*** Opening of Data for the task ***
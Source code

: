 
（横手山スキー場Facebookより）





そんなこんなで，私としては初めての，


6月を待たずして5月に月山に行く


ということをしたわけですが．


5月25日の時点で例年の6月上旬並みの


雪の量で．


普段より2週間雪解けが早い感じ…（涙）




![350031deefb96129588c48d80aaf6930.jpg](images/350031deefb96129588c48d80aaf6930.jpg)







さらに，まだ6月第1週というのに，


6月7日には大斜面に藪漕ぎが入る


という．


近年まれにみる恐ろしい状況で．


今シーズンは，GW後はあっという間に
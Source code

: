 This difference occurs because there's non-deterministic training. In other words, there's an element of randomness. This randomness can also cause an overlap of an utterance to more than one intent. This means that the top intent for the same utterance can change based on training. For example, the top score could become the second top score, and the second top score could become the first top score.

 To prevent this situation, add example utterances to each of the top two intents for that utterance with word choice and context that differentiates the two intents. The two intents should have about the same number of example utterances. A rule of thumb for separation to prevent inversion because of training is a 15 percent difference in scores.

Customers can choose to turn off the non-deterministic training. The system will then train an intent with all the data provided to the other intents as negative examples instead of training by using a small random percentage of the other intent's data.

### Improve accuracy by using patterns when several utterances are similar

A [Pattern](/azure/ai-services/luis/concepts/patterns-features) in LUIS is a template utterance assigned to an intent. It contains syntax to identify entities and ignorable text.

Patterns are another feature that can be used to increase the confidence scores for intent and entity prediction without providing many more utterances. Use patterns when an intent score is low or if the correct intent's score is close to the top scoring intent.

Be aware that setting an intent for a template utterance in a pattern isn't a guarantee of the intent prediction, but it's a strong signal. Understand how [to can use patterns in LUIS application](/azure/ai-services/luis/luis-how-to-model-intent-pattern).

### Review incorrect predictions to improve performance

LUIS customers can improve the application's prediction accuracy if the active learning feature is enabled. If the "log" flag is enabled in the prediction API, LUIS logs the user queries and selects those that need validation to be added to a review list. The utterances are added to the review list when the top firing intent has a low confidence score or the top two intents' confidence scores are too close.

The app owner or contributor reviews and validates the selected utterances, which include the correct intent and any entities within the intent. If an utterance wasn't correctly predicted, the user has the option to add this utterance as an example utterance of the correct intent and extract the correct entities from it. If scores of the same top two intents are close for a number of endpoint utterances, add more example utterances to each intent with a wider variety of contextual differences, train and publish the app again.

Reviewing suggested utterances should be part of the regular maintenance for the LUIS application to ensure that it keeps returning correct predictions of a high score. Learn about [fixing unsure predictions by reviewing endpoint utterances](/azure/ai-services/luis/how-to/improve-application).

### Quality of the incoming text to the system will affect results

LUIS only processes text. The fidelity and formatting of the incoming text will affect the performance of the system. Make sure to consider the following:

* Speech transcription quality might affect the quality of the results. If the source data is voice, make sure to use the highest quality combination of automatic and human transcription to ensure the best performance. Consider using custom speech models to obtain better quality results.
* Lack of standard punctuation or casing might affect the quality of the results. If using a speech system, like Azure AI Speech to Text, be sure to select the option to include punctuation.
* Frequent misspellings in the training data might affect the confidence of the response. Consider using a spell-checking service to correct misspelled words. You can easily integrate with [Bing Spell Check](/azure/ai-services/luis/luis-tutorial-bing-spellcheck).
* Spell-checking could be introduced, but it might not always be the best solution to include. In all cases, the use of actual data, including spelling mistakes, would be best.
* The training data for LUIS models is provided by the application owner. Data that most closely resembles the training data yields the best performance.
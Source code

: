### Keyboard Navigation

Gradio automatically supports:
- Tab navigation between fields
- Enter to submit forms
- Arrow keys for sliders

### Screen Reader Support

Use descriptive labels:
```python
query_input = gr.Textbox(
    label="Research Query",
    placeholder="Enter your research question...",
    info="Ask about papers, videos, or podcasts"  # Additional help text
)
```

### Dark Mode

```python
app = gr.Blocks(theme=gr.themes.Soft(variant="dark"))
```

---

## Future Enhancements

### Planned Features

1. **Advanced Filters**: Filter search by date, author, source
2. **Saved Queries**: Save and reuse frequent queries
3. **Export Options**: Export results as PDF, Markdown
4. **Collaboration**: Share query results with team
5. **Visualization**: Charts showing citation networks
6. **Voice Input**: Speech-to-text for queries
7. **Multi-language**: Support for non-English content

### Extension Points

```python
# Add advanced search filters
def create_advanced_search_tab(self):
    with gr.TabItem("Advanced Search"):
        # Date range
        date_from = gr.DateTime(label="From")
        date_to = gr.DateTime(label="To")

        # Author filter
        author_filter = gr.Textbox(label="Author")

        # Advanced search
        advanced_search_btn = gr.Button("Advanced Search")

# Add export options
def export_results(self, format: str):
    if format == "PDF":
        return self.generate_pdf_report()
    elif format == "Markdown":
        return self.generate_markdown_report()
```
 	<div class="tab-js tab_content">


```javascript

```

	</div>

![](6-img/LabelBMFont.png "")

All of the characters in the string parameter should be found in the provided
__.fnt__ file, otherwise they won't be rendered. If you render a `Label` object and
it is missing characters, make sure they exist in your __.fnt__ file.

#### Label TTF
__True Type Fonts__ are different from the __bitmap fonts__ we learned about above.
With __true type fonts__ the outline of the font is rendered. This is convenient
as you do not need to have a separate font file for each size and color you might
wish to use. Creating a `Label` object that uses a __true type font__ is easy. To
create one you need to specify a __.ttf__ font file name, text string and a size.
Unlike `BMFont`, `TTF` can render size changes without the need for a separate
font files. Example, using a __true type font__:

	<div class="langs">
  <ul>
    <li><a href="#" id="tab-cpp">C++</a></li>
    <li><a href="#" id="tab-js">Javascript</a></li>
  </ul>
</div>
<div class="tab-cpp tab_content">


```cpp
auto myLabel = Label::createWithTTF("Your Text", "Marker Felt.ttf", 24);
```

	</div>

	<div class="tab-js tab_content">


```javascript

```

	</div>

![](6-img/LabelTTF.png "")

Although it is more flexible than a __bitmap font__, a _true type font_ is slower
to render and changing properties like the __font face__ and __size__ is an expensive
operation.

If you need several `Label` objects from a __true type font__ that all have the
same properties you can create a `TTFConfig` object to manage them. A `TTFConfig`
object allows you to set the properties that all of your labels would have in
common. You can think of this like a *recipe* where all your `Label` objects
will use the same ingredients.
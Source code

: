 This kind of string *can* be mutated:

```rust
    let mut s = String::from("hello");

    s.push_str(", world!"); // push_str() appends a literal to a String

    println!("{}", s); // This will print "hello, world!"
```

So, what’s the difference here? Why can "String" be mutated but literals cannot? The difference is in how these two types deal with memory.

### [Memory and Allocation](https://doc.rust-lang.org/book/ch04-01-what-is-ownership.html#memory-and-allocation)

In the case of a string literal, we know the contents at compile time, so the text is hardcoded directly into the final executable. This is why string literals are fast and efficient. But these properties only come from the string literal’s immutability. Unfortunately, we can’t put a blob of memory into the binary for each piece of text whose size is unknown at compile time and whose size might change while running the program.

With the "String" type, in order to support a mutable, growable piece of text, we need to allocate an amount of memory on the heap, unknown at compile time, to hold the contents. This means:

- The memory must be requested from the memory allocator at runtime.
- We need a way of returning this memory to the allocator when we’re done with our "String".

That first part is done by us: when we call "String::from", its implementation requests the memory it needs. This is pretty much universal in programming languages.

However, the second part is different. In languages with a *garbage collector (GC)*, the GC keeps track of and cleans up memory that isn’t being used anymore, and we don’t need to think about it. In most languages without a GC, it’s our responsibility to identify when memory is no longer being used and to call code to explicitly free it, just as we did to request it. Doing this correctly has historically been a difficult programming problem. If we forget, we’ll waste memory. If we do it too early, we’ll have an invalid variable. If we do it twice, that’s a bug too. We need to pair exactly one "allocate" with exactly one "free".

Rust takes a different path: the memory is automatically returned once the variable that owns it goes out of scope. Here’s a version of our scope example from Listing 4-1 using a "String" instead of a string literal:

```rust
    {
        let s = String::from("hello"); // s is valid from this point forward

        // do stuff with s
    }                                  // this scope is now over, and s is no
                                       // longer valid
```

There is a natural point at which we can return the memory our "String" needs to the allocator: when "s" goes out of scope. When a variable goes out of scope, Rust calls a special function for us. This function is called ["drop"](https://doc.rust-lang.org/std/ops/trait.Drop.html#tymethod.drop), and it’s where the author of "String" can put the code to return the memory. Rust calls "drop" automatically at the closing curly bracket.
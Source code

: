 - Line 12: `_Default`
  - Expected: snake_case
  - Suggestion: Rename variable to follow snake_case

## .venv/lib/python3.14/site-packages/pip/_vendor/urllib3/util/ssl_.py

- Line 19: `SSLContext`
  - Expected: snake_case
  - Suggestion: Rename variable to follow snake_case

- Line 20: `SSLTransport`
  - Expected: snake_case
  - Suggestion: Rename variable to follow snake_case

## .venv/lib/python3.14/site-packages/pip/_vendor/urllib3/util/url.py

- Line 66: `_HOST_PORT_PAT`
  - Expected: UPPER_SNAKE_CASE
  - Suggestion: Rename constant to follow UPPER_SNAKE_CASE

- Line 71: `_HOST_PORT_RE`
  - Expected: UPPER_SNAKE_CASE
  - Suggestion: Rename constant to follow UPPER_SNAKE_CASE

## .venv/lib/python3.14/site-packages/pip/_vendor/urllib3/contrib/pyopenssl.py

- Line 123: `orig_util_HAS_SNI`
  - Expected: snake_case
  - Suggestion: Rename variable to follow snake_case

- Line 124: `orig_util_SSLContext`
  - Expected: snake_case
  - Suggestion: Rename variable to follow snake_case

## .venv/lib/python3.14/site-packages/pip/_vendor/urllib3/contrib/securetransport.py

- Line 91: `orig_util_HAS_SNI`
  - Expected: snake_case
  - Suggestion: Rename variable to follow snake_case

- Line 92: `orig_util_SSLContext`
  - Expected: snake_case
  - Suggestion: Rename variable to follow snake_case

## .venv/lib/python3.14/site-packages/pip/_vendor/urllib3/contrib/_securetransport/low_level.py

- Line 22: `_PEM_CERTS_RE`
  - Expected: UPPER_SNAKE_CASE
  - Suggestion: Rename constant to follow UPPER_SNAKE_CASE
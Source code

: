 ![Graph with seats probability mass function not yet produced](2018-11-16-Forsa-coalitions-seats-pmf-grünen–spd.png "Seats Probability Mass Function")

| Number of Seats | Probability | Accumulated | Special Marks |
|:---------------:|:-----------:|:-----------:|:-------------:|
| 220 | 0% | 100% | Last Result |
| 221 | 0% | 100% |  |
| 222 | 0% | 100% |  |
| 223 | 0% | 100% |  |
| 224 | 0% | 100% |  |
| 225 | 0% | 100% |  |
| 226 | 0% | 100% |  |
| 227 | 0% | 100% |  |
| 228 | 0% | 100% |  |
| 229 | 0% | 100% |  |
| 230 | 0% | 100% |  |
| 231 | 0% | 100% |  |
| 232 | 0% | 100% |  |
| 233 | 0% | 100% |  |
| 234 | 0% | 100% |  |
*** Close of Data for the task ***
→ **Directions for this task**
The lines to copy are those in the records above containing the word "which".

→ **Output for this exercise**
The app owner or contributor reviews and validates the selected utterances, which include the correct intent and any entities within the intent. If an utterance wasn't correctly predicted, the user has the option to add this utterance as an example utterance of the correct intent and extract the correct entities from it. If scores of the same top two intents are close for a number of endpoint utterances, add more example utterances to each intent with a wider variety of contextual differences, train and publish the app again.
There is a natural point at which we can return the memory our "String" needs to the allocator: when "s" goes out of scope. When a variable goes out of scope, Rust calls a special function for us. This function is called ["drop"](https://doc.rust-lang.org/std/ops/trait.Drop.html#tymethod.drop), and it’s where the author of "String" can put the code to return the memory. Rust calls "drop" automatically at the closing curly bracket.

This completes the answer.